Die Berichte erinnern an den Ersten Weltkrieg, der sich zu einem Grabenkrieg entwickelte. Die Schützengräben erstreckten sich quer durch Europa. Die sanitären Verhältnisse waren selbst in Feldlazaretten katastrophal. Wohl fühlten sich nur die sogenannten Totengräber – die Ratten und Mäuse. Durch die Ansammlung von Leichen kam es zu einer explosionsartigen Vermehrung der Nagetiere sowie zur rasanten Verbreitung von Krankheiten.
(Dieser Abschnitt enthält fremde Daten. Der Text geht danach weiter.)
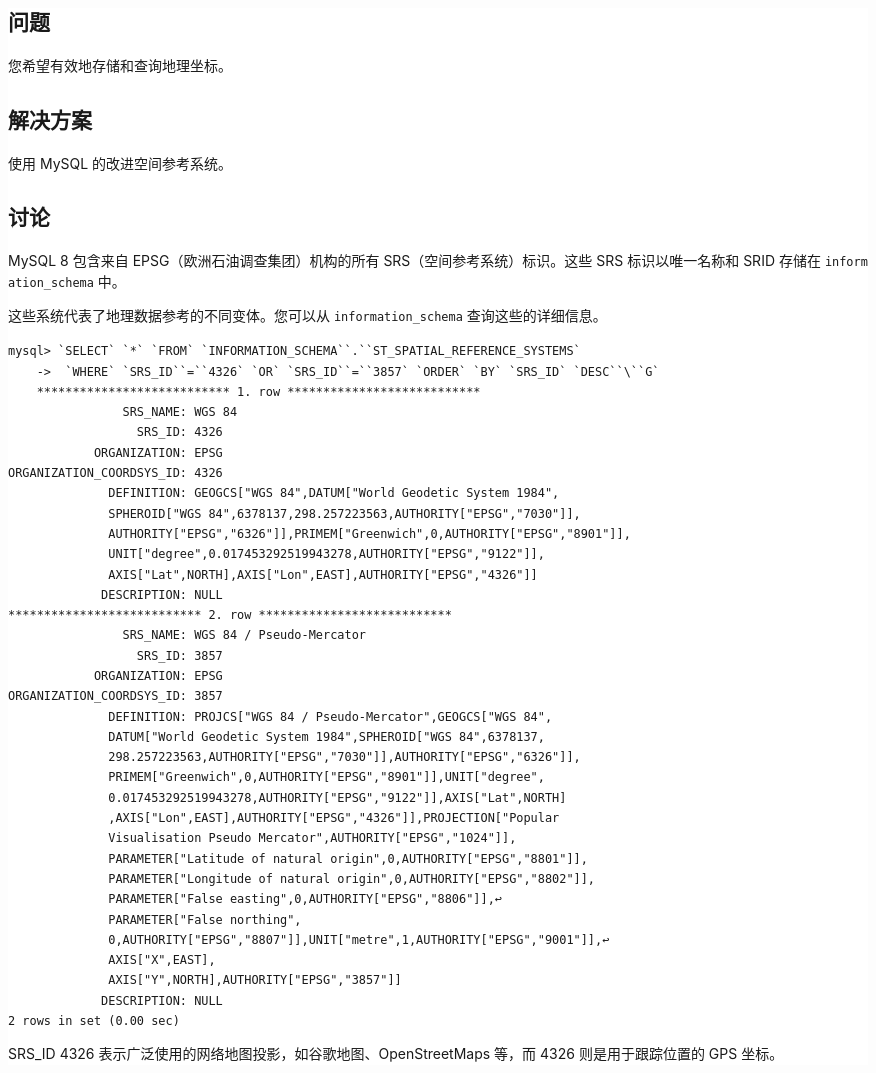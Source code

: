 ## 问题

您希望有效地存储和查询地理坐标。

## 解决方案

使用 MySQL 的改进空间参考系统。

## 讨论

MySQL 8 包含来自 EPSG（欧洲石油调查集团）机构的所有 SRS（空间参考系统）标识。这些 SRS 标识以唯一名称和 SRID 存储在 `information_schema` 中。

这些系统代表了地理数据参考的不同变体。您可以从 `information_schema` 查询这些的详细信息。

```
mysql> `SELECT` `*` `FROM` `INFORMATION_SCHEMA``.``ST_SPATIAL_REFERENCE_SYSTEMS`
    ->  `WHERE` `SRS_ID``=``4326` `OR` `SRS_ID``=``3857` `ORDER` `BY` `SRS_ID` `DESC``\``G`
    *************************** 1. row ***************************
                SRS_NAME: WGS 84
                  SRS_ID: 4326
            ORGANIZATION: EPSG
ORGANIZATION_COORDSYS_ID: 4326
              DEFINITION: GEOGCS["WGS 84",DATUM["World Geodetic System 1984",
              SPHEROID["WGS 84",6378137,298.257223563,AUTHORITY["EPSG","7030"]],
              AUTHORITY["EPSG","6326"]],PRIMEM["Greenwich",0,AUTHORITY["EPSG","8901"]],
              UNIT["degree",0.017453292519943278,AUTHORITY["EPSG","9122"]],
              AXIS["Lat",NORTH],AXIS["Lon",EAST],AUTHORITY["EPSG","4326"]]
             DESCRIPTION: NULL
*************************** 2. row ***************************
                SRS_NAME: WGS 84 / Pseudo-Mercator
                  SRS_ID: 3857
            ORGANIZATION: EPSG
ORGANIZATION_COORDSYS_ID: 3857
              DEFINITION: PROJCS["WGS 84 / Pseudo-Mercator",GEOGCS["WGS 84",
              DATUM["World Geodetic System 1984",SPHEROID["WGS 84",6378137,
              298.257223563,AUTHORITY["EPSG","7030"]],AUTHORITY["EPSG","6326"]],
              PRIMEM["Greenwich",0,AUTHORITY["EPSG","8901"]],UNIT["degree",
              0.017453292519943278,AUTHORITY["EPSG","9122"]],AXIS["Lat",NORTH]
              ,AXIS["Lon",EAST],AUTHORITY["EPSG","4326"]],PROJECTION["Popular 
              Visualisation Pseudo Mercator",AUTHORITY["EPSG","1024"]],
              PARAMETER["Latitude of natural origin",0,AUTHORITY["EPSG","8801"]],
              PARAMETER["Longitude of natural origin",0,AUTHORITY["EPSG","8802"]],
              PARAMETER["False easting",0,AUTHORITY["EPSG","8806"]],↩
              PARAMETER["False northing",
              0,AUTHORITY["EPSG","8807"]],UNIT["metre",1,AUTHORITY["EPSG","9001"]],↩
              AXIS["X",EAST],
              AXIS["Y",NORTH],AUTHORITY["EPSG","3857"]]
             DESCRIPTION: NULL
2 rows in set (0.00 sec)
```

SRS_ID 4326 表示广泛使用的网络地图投影，如谷歌地图、OpenStreetMaps 等，而 4326 则是用于跟踪位置的 GPS 坐标。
Es wird davon ausgegangen, dass etwa eine halbe Million Katzen den Soldaten im Ersten Weltkrieg zur Seite standen, um die Grabenratten und -mäuse zu jagen.
In den sozialen Medien findet man zahlreiche Bilder von Soldatinnen und Soldaten, die mit Katzen kuscheln und zu Spenden für das Militär aufrufen. Nicht immer wird nur mit niedlichen Katzenbildern geworben, wie dieses Bild des hässigen für den Kampf ausgerüsteten Katers Shaybyk zeigt.
Der Kater ist in der Ukraine nicht einer von vielen – er ist landesweit bekannt. Weil er dem Militär zu vielen Spenden verholfen hat, erhielt er gar eine besondere Auszeichnung. Zudem ist Shaybyk auch ein ausgezeichneter Jäger. «Einmal fing er elf Mäuse an einem Tag», erzählt der Soldat Oleksandr Liashuk, der die Katze an der Südfront bei sich aufgenommen hat.
Nicht nur ukrainische Soldatinnen und Soldaten zeigen sich online mit kuschligen Vierbeinern. Ein russischer Soldat bezeichnet auf Telegram eine Katze als Therapeut seiner Einheit. Ihr Schnurren habe eine beruhigende Wirkung und gebe einem das Gefühl, daheim zu sein, so der Soldat. Katzen sind laut «The Moscow Times» die beliebtesten Haustiere Russlands, rund die Hälfte der Bevölkerung besitze eine Katze.
Gleichzeitig berichten regierungstreue russische Medien, dass die Ukraine Katzen mobilisiere und an die Front schicke, weil die Soldatinnen und Soldaten neue Feinde haben: Ratten und Mäuse.